Figure 1. Molecular and cellular mechanisms involved in EE pathogenesis, eotaxin-3-associated eosinophil recruitment and treatments.

Aeroallergen, food allergen and skin sensitization have been implicated in EE pathogenesis. Elemental diet, glucocorticoids, and anti-IL-5 treatments improve the microscopic features of EE acting at different levels on the disease pathogenesis. Proton pomp inhibitors (PPI) are important in establishing the diagnosis of EE as inflammation should be present on PPIs therapy.

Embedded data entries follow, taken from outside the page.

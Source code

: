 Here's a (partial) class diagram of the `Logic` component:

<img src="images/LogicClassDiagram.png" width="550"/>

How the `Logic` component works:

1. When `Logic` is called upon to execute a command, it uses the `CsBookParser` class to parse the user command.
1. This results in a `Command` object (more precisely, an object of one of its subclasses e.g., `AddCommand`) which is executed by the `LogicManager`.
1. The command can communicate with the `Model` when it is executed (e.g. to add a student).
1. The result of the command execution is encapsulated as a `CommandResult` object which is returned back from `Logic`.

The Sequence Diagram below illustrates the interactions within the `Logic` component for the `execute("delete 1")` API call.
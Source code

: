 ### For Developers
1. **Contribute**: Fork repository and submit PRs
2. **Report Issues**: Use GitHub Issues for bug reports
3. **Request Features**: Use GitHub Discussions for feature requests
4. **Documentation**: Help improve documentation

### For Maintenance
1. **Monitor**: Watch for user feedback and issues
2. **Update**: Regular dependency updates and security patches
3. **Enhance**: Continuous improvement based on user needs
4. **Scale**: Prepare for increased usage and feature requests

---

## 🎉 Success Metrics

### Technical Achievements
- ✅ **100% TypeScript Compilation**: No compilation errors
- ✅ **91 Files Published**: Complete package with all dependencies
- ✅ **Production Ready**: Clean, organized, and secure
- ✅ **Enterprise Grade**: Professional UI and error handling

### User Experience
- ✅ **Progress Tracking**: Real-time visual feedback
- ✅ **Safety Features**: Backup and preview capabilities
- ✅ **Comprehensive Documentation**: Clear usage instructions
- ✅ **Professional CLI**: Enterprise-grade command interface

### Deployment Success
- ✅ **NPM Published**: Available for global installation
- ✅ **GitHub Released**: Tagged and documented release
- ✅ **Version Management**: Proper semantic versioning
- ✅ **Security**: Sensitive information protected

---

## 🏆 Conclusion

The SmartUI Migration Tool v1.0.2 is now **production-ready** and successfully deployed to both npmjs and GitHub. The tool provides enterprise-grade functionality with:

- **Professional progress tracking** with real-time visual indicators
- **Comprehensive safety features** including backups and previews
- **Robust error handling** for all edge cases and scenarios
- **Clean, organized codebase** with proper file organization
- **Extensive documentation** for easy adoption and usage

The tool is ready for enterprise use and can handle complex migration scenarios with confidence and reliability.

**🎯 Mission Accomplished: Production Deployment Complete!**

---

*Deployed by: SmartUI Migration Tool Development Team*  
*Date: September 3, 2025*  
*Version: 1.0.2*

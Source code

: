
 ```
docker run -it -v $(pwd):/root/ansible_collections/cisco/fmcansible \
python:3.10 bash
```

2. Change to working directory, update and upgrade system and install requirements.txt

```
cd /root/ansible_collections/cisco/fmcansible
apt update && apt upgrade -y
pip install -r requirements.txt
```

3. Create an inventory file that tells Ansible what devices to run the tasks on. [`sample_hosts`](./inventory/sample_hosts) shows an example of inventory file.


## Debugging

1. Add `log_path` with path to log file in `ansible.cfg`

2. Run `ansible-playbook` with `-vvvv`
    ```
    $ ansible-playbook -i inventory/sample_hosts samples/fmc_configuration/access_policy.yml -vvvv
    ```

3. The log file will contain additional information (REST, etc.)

Hyperplasic epithelial cells of the esophagus overexpress eotaxin-3 in response to IL-13. Fibroblasts overexpress periostin and downregulate filaggrin likelyin response to IL-13. Eotaxin-3 and periostin overexpression cooperatively chemoattract CCR3⁺ cells, a process primed by IL-5 which regulates eosinophil responsiveness to eotaxin-3 and the circulating level of eosinophils. Inheritance of EE disease suggests a genetic predisposition. A SNP in the eotaxin-3 gene has been associated with EE. In addition to eosinophils, mast cells and lymphocytes including B cells accumulate in the esophagus of EE patients and likely contribute to the local inflammatory responses.